Although a year in the making, only three days were spent in the studio recording Ville Blomster. That spontaneity, as well as Liv’s manner of writing in her apartment with the windows open, allowing life to suffuse the compositions, comes through in the end result.
Eight very different pieces appear with subtle yet essential input from drummer August Glännestrand and bassist Georgia Wartel Collins very much turning this album from one person’s ideas into a natural conversation between equal partners. Ville Blomster translates as Wild Flowers and there is a love of nature as well as a willingness to tread the less-travelled path that informs Liv’s song structures; but there is also something romantic in the tone of the piano and some of the melodies that warms the heart.
It is an easy, dreamy sound to start with but the drums are a rambling stutter, posing awkwardly beside the elegant piano. This dichotomy is part of the appeal and as the piece turns a corner, so the desultory bass wanders in. The piano dazzles as it travels, pushing at the drums, edging things into a waltzy atmosphere and in other places dancing more loosely with the bass, always reacting to the rhythm section, making decisions on the fly and drawing the listener closer. At other points, the bass loses all structure, an abstract series of subterranean detonations that threaten the equanimity of the melancholy piano while sparse, seashore percussion ebbs and flows. Where the inherent melancholy of the piano emerges, the trio does its best to shake things out, to override it with a lively kitten style that leaps about over the keys as the rhythm section throws balls of wool and catnip around the room. It leaps at its own shadow, part unfettered joy, part natural reaction, with a low boredom threshold that draws the original motif around itself for a moment before bursting back out.There is a warmth and familiarity to the piano tone, but there is also a desire to duck down back alleys and hijack the proceedings, hiding in doorways and raucously roughhousing on the cobbled streets.

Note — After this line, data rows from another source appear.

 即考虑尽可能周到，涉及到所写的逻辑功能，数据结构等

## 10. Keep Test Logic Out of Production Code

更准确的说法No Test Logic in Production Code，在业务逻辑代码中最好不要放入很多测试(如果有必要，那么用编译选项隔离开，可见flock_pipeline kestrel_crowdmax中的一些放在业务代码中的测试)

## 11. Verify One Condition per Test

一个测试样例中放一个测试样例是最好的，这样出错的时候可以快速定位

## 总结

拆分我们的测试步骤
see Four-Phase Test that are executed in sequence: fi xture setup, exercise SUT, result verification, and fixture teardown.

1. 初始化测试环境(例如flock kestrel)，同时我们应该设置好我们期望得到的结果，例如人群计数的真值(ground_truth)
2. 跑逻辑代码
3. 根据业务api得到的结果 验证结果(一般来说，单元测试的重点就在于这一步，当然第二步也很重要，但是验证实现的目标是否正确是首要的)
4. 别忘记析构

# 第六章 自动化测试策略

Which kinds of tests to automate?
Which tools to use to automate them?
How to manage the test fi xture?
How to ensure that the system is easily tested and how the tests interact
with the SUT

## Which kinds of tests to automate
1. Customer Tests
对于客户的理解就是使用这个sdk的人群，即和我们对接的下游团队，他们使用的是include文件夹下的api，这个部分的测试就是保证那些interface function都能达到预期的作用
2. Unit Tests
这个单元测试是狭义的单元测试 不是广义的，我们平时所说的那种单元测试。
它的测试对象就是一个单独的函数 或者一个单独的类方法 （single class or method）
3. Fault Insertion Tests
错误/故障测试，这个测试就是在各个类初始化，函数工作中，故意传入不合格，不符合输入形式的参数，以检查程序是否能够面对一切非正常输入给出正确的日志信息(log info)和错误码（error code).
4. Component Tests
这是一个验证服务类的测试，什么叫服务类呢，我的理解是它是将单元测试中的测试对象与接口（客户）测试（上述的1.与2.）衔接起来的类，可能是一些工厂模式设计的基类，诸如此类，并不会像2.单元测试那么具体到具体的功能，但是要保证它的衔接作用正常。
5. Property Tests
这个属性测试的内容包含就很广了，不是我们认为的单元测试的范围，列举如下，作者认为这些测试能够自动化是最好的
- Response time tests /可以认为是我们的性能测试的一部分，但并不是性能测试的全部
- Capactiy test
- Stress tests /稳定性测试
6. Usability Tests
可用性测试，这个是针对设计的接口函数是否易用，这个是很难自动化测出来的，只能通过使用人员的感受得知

Scuffles in the undergrowth grow, setting up the piano as they throw things at the drums. It feels like the soundtrack to a snow day with a deep, resonant bass piano run overseeing the others skipping and shuffling, throwing off the scarves and gloves and suddenly becoming hot and heady, desperate for release.
Although there are passages of romantic tonality, the piano appears to have a mind of its own and a short attention span. A rhythm might be a curious, wayward sea voyage, rolling and roiling; yet you ca almost hear Liv’s mind at work, deciding what is required, in which direction it needs to veer. It might be a meditative romantic passage to which the rhythm section is drawn like fascinated onlookers, but such prettiness will be discarded and replaced by the sounds of the bass wiping windows while the piano confounds with its easy flurries.It is a mystery tour of the highest order that touches the heart yet won’t allow that sentiment to last for long, instead looking for other ways to engage the listener and engage they do to a really enjoyable degree. For a sophomore release, it is a work of real maturity yet full of pure joy and is irresistible like the catnip to the naughty kitten.